Gaza (dpa) - Israels Ministerpräsident Benjamin Netanjahu hat Verhandlungen zur Freilassung aller Geiseln im Gazastreifen angekündigt - während er zugleich die Pläne zur Einnahme der Stadt Gaza vorantreibt. «Wir befinden uns in der entscheidenden Phase», sagte er in einem Video vor dem Hauptquartier der Gaza-Division. «Ich bin gekommen, um die Pläne der Armee zur Einnahme der Stadt Gaza und zum Sieg über die Hamas zu bestätigen». Gleichzeitig habe er angeordnet, «unverzüglich Verhandlungen über die Freilassung aller unserer Geiseln und die Beendigung des Krieges zu Bedingungen aufzunehmen, die für Israel akzeptabel sind». Beides gehe Hand in Hand, sagte der Regierungschef.

Einwohner berichteten derweil von intensiven Luftangriffen des israelischen Militärs im Umkreis der Stadt Gaza im Norden des abgeriegelten Küstenstreifens. Dort und im Süden habe es viele Tote und Verletzte gegeben, hieß es aus medizinischen Kreisen. Unter den Opfern seien auch Kinder. Israels Armee wollte die Berichte prüfen. Israel hat die Einnahme der Stadt Gaza angekündigt und befindet sich nach Armeeangaben bereits in den Vororten. Netanjahu wollte laut Medien bei Beratungen mit Verteidigungsminister Israel Katz und mit Militärs die Einsatzpläne zur Einnahme der Stadt Gaza billigen.

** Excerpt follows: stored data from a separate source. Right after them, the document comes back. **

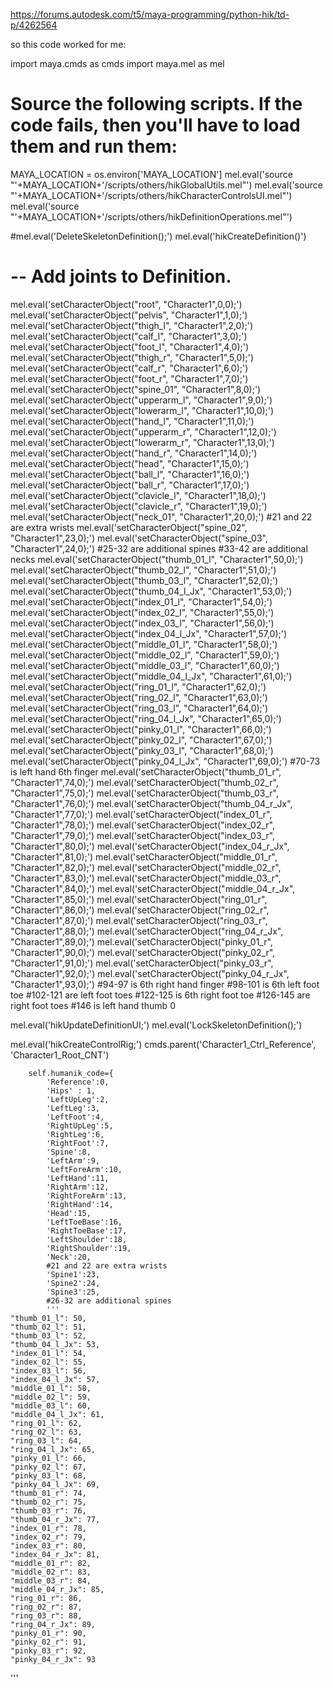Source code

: https://forums.autodesk.com/t5/maya-programming/python-hik/td-p/4262564

so this code worked for me:

import maya.cmds as cmds
import maya.mel as mel
# Source the following scripts. If the code fails, then you'll have to load them and run them:
MAYA_LOCATION = os.environ['MAYA_LOCATION']
mel.eval('source "'+MAYA_LOCATION+'/scripts/others/hikGlobalUtils.mel"')
mel.eval('source "'+MAYA_LOCATION+'/scripts/others/hikCharacterControlsUI.mel"')
mel.eval('source "'+MAYA_LOCATION+'/scripts/others/hikDefinitionOperations.mel"')

#mel.eval('DeleteSkeletonDefinition();')
mel.eval('hikCreateDefinition()')

# -- Add joints to Definition.
mel.eval('setCharacterObject("root", "Character1",0,0);')
mel.eval('setCharacterObject("pelvis", "Character1",1,0);')
mel.eval('setCharacterObject("thigh_l", "Character1",2,0);')
mel.eval('setCharacterObject("calf_l", "Character1",3,0);')
mel.eval('setCharacterObject("foot_l", "Character1",4,0);')
mel.eval('setCharacterObject("thigh_r", "Character1",5,0);')
mel.eval('setCharacterObject("calf_r", "Character1",6,0);')
mel.eval('setCharacterObject("foot_r", "Character1",7,0);')
mel.eval('setCharacterObject("spine_01", "Character1",8,0);')
mel.eval('setCharacterObject("upperarm_l", "Character1",9,0);')
mel.eval('setCharacterObject("lowerarm_l", "Character1",10,0);')
mel.eval('setCharacterObject("hand_l", "Character1",11,0);')
mel.eval('setCharacterObject("upperarm_r", "Character1",12,0);')
mel.eval('setCharacterObject("lowerarm_r", "Character1",13,0);')
mel.eval('setCharacterObject("hand_r", "Character1",14,0);')
mel.eval('setCharacterObject("head", "Character1",15,0);')
mel.eval('setCharacterObject("ball_l", "Character1",16,0);')
mel.eval('setCharacterObject("ball_r", "Character1",17,0);')
mel.eval('setCharacterObject("clavicle_l", "Character1",18,0);')
mel.eval('setCharacterObject("clavicle_r", "Character1",19,0);')
mel.eval('setCharacterObject("neck_01", "Character1",20,0);')
#21 and 22 are extra wrists
mel.eval('setCharacterObject("spine_02", "Character1",23,0);')
mel.eval('setCharacterObject("spine_03", "Character1",24,0);')
#25-32 are additional spines
#33-42 are additional necks
mel.eval('setCharacterObject("thumb_01_l", "Character1",50,0);')
mel.eval('setCharacterObject("thumb_02_l", "Character1",51,0);')
mel.eval('setCharacterObject("thumb_03_l", "Character1",52,0);')
mel.eval('setCharacterObject("thumb_04_l_Jx", "Character1",53,0);')
mel.eval('setCharacterObject("index_01_l", "Character1",54,0);')
mel.eval('setCharacterObject("index_02_l", "Character1",55,0);')
mel.eval('setCharacterObject("index_03_l", "Character1",56,0);')
mel.eval('setCharacterObject("index_04_l_Jx", "Character1",57,0);')
mel.eval('setCharacterObject("middle_01_l", "Character1",58,0);')
mel.eval('setCharacterObject("middle_02_l", "Character1",59,0);')
mel.eval('setCharacterObject("middle_03_l", "Character1",60,0);')
mel.eval('setCharacterObject("middle_04_l_Jx", "Character1",61,0);')
mel.eval('setCharacterObject("ring_01_l", "Character1",62,0);')
mel.eval('setCharacterObject("ring_02_l", "Character1",63,0);')
mel.eval('setCharacterObject("ring_03_l", "Character1",64,0);')
mel.eval('setCharacterObject("ring_04_l_Jx", "Character1",65,0);')
mel.eval('setCharacterObject("pinky_01_l", "Character1",66,0);')
mel.eval('setCharacterObject("pinky_02_l", "Character1",67,0);')
mel.eval('setCharacterObject("pinky_03_l", "Character1",68,0);')
mel.eval('setCharacterObject("pinky_04_l_Jx", "Character1",69,0);')
#70-73 is left hand 6th finger
mel.eval('setCharacterObject("thumb_01_r", "Character1",74,0);')
mel.eval('setCharacterObject("thumb_02_r", "Character1",75,0);')
mel.eval('setCharacterObject("thumb_03_r", "Character1",76,0);')
mel.eval('setCharacterObject("thumb_04_r_Jx", "Character1",77,0);')
mel.eval('setCharacterObject("index_01_r", "Character1",78,0);')
mel.eval('setCharacterObject("index_02_r", "Character1",79,0);')
mel.eval('setCharacterObject("index_03_r", "Character1",80,0);')
mel.eval('setCharacterObject("index_04_r_Jx", "Character1",81,0);')
mel.eval('setCharacterObject("middle_01_r", "Character1",82,0);')
mel.eval('setCharacterObject("middle_02_r", "Character1",83,0);')
mel.eval('setCharacterObject("middle_03_r", "Character1",84,0);')
mel.eval('setCharacterObject("middle_04_r_Jx", "Character1",85,0);')
mel.eval('setCharacterObject("ring_01_r", "Character1",86,0);')
mel.eval('setCharacterObject("ring_02_r", "Character1",87,0);')
mel.eval('setCharacterObject("ring_03_r", "Character1",88,0);')
mel.eval('setCharacterObject("ring_04_r_Jx", "Character1",89,0);')
mel.eval('setCharacterObject("pinky_01_r", "Character1",90,0);')
mel.eval('setCharacterObject("pinky_02_r", "Character1",91,0);')
mel.eval('setCharacterObject("pinky_03_r", "Character1",92,0);')
mel.eval('setCharacterObject("pinky_04_r_Jx", "Character1",93,0);')
#94-97 is 6th right hand finger
#98-101 is 6th left foot toe
#102-121 are left foot toes
#122-125 is 6th right foot toe
#126-145 are right foot toes
#146 is left hand thumb 0

mel.eval('hikUpdateDefinitionUI;')
mel.eval('LockSkeletonDefinition();')

mel.eval('hikCreateControlRig;')
cmds.parent('Character1_Ctrl_Reference', 'Character1_Root_CNT')

        self.humanik_code={
            'Reference':0,
            'Hips' : 1,
            'LeftUpLeg':2,
            'LeftLeg':3,
            'LeftFoot':4,
            'RightUpLeg':5,
            'RightLeg':6,
            'RightFoot':7,
            'Spine':8,
            'LeftArm':9,
            'LeftForeArm':10,
            'LeftHand':11,
            'RightArm':12,
            'RightForeArm':13,
            'RightHand':14,
            'Head':15,
            'LeftToeBase':16,
            'RightToeBase':17,
            'LeftShoulder':18,
            'RightShoulder':19,
            'Neck':20,
            #21 and 22 are extra wrists
            'Spine1':23,
            'Spine2':24,
            'Spine3':25,
            #26-32 are additional spines
            '''
    "thumb_01_l": 50,
    "thumb_02_l": 51,
    "thumb_03_l": 52,
    "thumb_04_l_Jx": 53,
    "index_01_l": 54,
    "index_02_l": 55,
    "index_03_l": 56,
    "index_04_l_Jx": 57,
    "middle_01_l": 58,
    "middle_02_l": 59,
    "middle_03_l": 60,
    "middle_04_l_Jx": 61,
    "ring_01_l": 62,
    "ring_02_l": 63,
    "ring_03_l": 64,
    "ring_04_l_Jx": 65,
    "pinky_01_l": 66,
    "pinky_02_l": 67,
    "pinky_03_l": 68,
    "pinky_04_l_Jx": 69,
    "thumb_01_r": 74,
    "thumb_02_r": 75,
    "thumb_03_r": 76,
    "thumb_04_r_Jx": 77,
    "index_01_r": 78,
    "index_02_r": 79,
    "index_03_r": 80,
    "index_04_r_Jx": 81,
    "middle_01_r": 82,
    "middle_02_r": 83,
    "middle_03_r": 84,
    "middle_04_r_Jx": 85,
    "ring_01_r": 86,
    "ring_02_r": 87,
    "ring_03_r": 88,
    "ring_04_r_Jx": 89,
    "pinky_01_r": 90,
    "pinky_02_r": 91,
    "pinky_03_r": 92,
    "pinky_04_r_Jx": 93
'''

Netanjahu äußert sich nicht eindeutig

Netanjahus Äußerungen erfolgten wenige Tage, nachdem die islamistische Terrororganisation Hamas nach eigenen Angaben einem Vorschlag der Vermittler für eine Waffenruhe zugestimmt hatte. Dieser sieht die Freilassung von zunächst der Hälfte der Geiseln sowie die Einleitung von Gesprächen über ein Kriegsende und die Freilassung der übrigen Entführten vor. Nachdem Israel einem ähnlichen Vorschlag zuvor zugestimmt hatte, zeigte sich Netanjahu zuletzt laut Medienberichten nur zu einem Abkommen bereit, wenn dabei alle Geiseln auf einmal freikommen und der Krieg zu Israels Bedingungen endet.

Ob Netanjahus jetzige Äußerungen eine Änderung dieser Haltung bedeuten, ist unklar. Jedenfalls geht daraus nicht klar hervor, ob er das Angebot der Hamas nun ablehnte oder nicht. Ebenso unklar sei, ob die Erklärung des Regierungschefs mit einem der arabischen Vermittler abgestimmt war, schrieb die «Times of Israel». Diese warteten weiter auf eine Reaktion Israels auf den Vorschlag für eine Waffenruhe, dem die Hamas am Montag zugestimmt hatte.  

Dabei handelt es sich laut Medien um eine angepasste Fassung eines zuvor bereits verhandelten Vorschlags des US-Sondergesandten Steve Witkoff. Er sieht eine 60-tägige Feuerpause vor, während der zehn lebende Geiseln im Gegenzug für palästinensische Häftlinge freikommen. Insgesamt befinden sich in Gaza noch 50 Geiseln, von denen noch mindestens 20 am Leben sein sollen.

Noch kein Ort für neue Verhandlungen

Indirekte Verhandlungen Israels und der Hamas über eine neue Waffenruhe waren bislang erfolglos und wurden zuletzt unterbrochen. Die Vermittler - die USA, Katar und Ägypten - bemühen sich jedoch um eine Wiederaufnahme der Gespräche. Die «Times of Israel» zitierte einen ranghohen israelischen Beamten, wonach Netanjahu die Entsendung einer israelischen Delegation anordnen werde, sobald ein Ort für neue Verhandlungen festgelegt sei.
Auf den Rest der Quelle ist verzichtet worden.